Si América Latina y el Caribe se unen e integran solidariamente pueden dar el ejemplo y la inédita Cumbre de jefes de Estado a celebrarse en Brasil en diciembre próximo les abre la oportunidad.
A ambos lados del Atlántico, quienes exaltaban el libre mercado y el enflaquecimiento del Estado como fórmula única de prosperidad, de un día para otro justifican su intervención sin precedente contra el desastre ocasionado por aquel, y sin que nadie les crea argumentan la necesidad de la regulación y la transparencia. En Alemania el ministro de economía anuncia el fin de Estados Unidos como potencia financiera y en la prensa especializada inglesa se vaticina la desintegración del andamiaje financiero del orbe. Los directivos del Banco Mundial y el Fondo Monetario Internacional, cuyas recetas cimentaron la crisis, anuncian un largo periodo de estancamiento económico y alza inflacionaria, “especialmente en los países pobres”. Un rapto de esquizofrenia invade los centros de poder del “primer mundo”. Lo que esconde en el fondo es perplejidad y pánico ante un desbarajuste de consecuencias y proporciones que saben mayúsculas y no tienen ni idea de cómo remediar.
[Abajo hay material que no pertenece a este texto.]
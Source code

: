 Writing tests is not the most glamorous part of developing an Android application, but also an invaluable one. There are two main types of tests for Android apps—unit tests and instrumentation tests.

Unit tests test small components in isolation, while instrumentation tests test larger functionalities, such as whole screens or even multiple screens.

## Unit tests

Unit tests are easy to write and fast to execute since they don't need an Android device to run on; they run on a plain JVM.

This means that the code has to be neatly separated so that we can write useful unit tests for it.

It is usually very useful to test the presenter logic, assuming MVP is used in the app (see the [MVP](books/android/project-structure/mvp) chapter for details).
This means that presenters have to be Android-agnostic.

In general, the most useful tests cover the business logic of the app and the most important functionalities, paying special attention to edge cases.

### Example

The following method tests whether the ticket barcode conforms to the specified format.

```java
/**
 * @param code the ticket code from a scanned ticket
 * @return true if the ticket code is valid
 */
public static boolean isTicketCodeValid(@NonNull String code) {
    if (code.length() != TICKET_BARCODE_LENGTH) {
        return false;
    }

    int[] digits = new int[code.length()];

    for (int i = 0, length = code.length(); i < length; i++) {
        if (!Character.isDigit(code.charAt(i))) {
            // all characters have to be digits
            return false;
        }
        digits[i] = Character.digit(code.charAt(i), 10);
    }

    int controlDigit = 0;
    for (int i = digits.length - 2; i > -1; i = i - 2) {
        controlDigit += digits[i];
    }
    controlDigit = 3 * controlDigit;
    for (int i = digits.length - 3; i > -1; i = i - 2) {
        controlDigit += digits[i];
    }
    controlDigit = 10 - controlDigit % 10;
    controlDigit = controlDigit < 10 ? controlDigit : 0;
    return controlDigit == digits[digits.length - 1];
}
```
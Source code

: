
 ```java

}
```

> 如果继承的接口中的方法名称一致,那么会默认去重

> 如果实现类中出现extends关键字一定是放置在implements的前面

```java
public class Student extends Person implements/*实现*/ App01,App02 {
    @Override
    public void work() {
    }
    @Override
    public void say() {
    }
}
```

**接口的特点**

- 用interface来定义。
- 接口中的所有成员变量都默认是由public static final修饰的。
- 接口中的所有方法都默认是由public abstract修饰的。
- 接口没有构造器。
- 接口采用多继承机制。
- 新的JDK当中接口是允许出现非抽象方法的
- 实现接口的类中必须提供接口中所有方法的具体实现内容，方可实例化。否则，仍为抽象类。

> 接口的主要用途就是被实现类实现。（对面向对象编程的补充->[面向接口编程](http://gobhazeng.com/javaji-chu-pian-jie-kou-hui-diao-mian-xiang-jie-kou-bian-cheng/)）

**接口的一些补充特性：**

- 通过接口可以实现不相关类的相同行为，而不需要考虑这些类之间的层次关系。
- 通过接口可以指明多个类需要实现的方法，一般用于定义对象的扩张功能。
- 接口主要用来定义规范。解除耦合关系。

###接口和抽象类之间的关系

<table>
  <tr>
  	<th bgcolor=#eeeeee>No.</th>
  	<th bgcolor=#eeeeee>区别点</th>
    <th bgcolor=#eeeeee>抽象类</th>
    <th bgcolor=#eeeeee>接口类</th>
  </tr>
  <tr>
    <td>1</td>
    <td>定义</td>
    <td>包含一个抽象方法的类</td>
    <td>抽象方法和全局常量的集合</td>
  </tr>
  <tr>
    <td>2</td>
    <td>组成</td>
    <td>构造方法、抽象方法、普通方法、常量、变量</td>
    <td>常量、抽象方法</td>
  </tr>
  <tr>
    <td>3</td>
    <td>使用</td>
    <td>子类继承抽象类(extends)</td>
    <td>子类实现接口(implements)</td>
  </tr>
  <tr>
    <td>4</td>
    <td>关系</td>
No es para menos aunque no ha sido por falta de advertencias. Economistas marxistas y no marxistas y estadistas revolucionarios como Fidel Castro han pronosticado hace tiempo esta hecatombe pero estudiosos dentro del establishment también dispararon las alarmas. Habría bastado que los señores del dinero reflexionaran sobre las alertas del premio Nobel Joseph Stiglitz o de Paul Krugman en The New York Times. El manejo de la crisis, sin embargo, está en manos de los mismos fundamentalistas del mercado que la ocasionaron y sus soluciones reiteran la codicia que la origina.
El capitalismo expuso desde el siglo XIX síntomas dramáticos de su naturaleza destructiva e insostenible, comprobada con las guerras mundiales y la Gran Depresión de 1929. A tal grado que los estadistas e ideólogos burgueses llegaron a abjurar del liberalismo económico. Así lo sugerían el New Deal de Franklyn Roosevelt y el propio intervencionismo estatal en la Alemania nazi. La edad de oro, el más largo y deslumbrante periodo de expansión económica del capitalismo, que se extendió desde el fin de la Segunda Guerra Mundial hasta los setentas del siglo XX, se logró a contrapelo del liberalismo, aunque a expensas de acentuar el saqueo y la opresión del tercer mundo.
Pero bajo el gobierno de Ronald Reagan se aceleró la demolición, iniciada por Nixon, del pacto económico posterior a la Segunda Guerra Mundial y florecieron las políticas (neo)liberales, caracterizadas por la vorágine especulativa y el flujo internacional incontrolado de capitales ficticios, continuados con William Clinton y llevados al paroxismo por W. Bush con la proliferación de las hipotecas basura y los “derivados”, que han implosionado las finanzas internacionales.
La crisis capitalista no es sólo financiera. También alimentaria, energética y medioambiental, que pone a la humanidad a las puertas de las peores calamidades que haya sufrido. Grandes cambios económicos y geopolíticos se avecinan, que si existe rumbo y espíritu de cooperación podrían ser benéficos a la postre.
Si América Latina y el Caribe se unen e integran solidariamente pueden dar el ejemplo y la inédita Cumbre de jefes de Estado a celebrarse en Brasil en diciembre próximo les abre la oportunidad.